(Saved data entries)
--- START ---

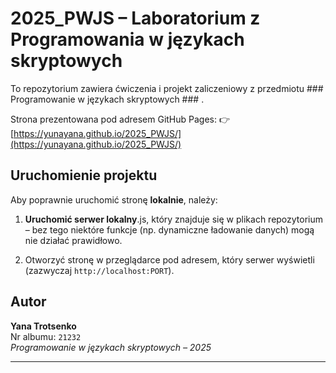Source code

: # 2025_PWJS – Laboratorium z Programowania w językach skryptowych 

To repozytorium zawiera ćwiczenia i projekt zaliczeniowy z przedmiotu ### Programowanie w językach skryptowych ### .

Strona prezentowana pod adresem GitHub Pages:
👉 [https://yunayana.github.io/2025_PWJS/](https://yunayana.github.io/2025_PWJS/)

## Uruchomienie projektu

Aby poprawnie uruchomić stronę **lokalnie**, należy:

1. **Uruchomić serwer lokalny**.js, który znajduje się w plikach repozytorium – bez tego niektóre funkcje (np. dynamiczne ładowanie danych) mogą nie działać prawidłowo.

2. Otworzyć stronę w przeglądarce pod adresem, który serwer wyświetli (zazwyczaj `http://localhost:PORT`).


## Autor

**Yana Trotsenko**  
Nr albumu: `21232`  
*Programowanie w językach skryptowych – 2025*

---

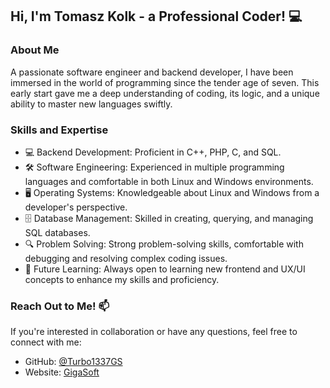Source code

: ## Hi, I'm Tomasz Kolk - a Professional Coder! :computer:

### About Me
A passionate software engineer and backend developer, I have been immersed in the world of programming since the tender age of seven. This early start gave me a deep understanding of coding, its logic, and a unique ability to master new languages swiftly.

### Skills and Expertise
- 💻 Backend Development: Proficient in C++, PHP, C, and SQL.
- 🛠️ Software Engineering: Experienced in multiple programming languages and comfortable in both Linux and Windows environments.
- 🖥️ Operating Systems: Knowledgeable about Linux and Windows from a developer's perspective.
- 🗄️ Database Management: Skilled in creating, querying, and managing SQL databases.
- 🔍 Problem Solving: Strong problem-solving skills, comfortable with debugging and resolving complex coding issues.
- 🌱 Future Learning: Always open to learning new frontend and UX/UI concepts to enhance my skills and proficiency.



### Reach Out to Me! 📫
If you're interested in collaboration or have any questions, feel free to connect with me:
- GitHub: [@Turbo1337GS](https://github.com/Turbo1337GS)
- Website: [GigaSoft](https://gigasoft.com.pl)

--- END ---

WORK INSTRUCTIONS: The reply must match the records exactly, apart from the pictures, which are left out.

THE COMPLETED TASK:
Source code

: # 2025_PWJS – Laboratorium z Programowania w językach skryptowych 

To repozytorium zawiera ćwiczenia i projekt zaliczeniowy z przedmiotu ### Programowanie w językach skryptowych ### .

Strona prezentowana pod adresem GitHub Pages:
👉 [https://yunayana.github.io/2025_PWJS/](https://yunayana.github.io/2025_PWJS/)

## Uruchomienie projektu

Aby poprawnie uruchomić stronę **lokalnie**, należy:

1. **Uruchomić serwer lokalny**.js, który znajduje się w plikach repozytorium – bez tego niektóre funkcje (np. dynamiczne ładowanie danych) mogą nie działać prawidłowo.

2. Otworzyć stronę w przeglądarce pod adresem, który serwer wyświetli (zazwyczaj `http://localhost:PORT`).


## Autor

**Yana Trotsenko**  
Nr albumu: `21232`  
*Programowanie w językach skryptowych – 2025*

---

Source code

: ## Hi, I'm Tomasz Kolk - a Professional Coder! :computer:

### About Me
A passionate software engineer and backend developer, I have been immersed in the world of programming since the tender age of seven. This early start gave me a deep understanding of coding, its logic, and a unique ability to master new languages swiftly.

### Skills and Expertise
- 💻 Backend Development: Proficient in C++, PHP, C, and SQL.
- 🛠️ Software Engineering: Experienced in multiple programming languages and comfortable in both Linux and Windows environments.
- 🖥️ Operating Systems: Knowledgeable about Linux and Windows from a developer's perspective.
- 🗄️ Database Management: Skilled in creating, querying, and managing SQL databases.
- 🔍 Problem Solving: Strong problem-solving skills, comfortable with debugging and resolving complex coding issues.
- 🌱 Future Learning: Always open to learning new frontend and UX/UI concepts to enhance my skills and proficiency.



### Reach Out to Me! 📫
If you're interested in collaboration or have any questions, feel free to connect with me:
- GitHub: [@Turbo1337GS](https://github.com/Turbo1337GS)
- Website: [GigaSoft](https://gigasoft.com.pl)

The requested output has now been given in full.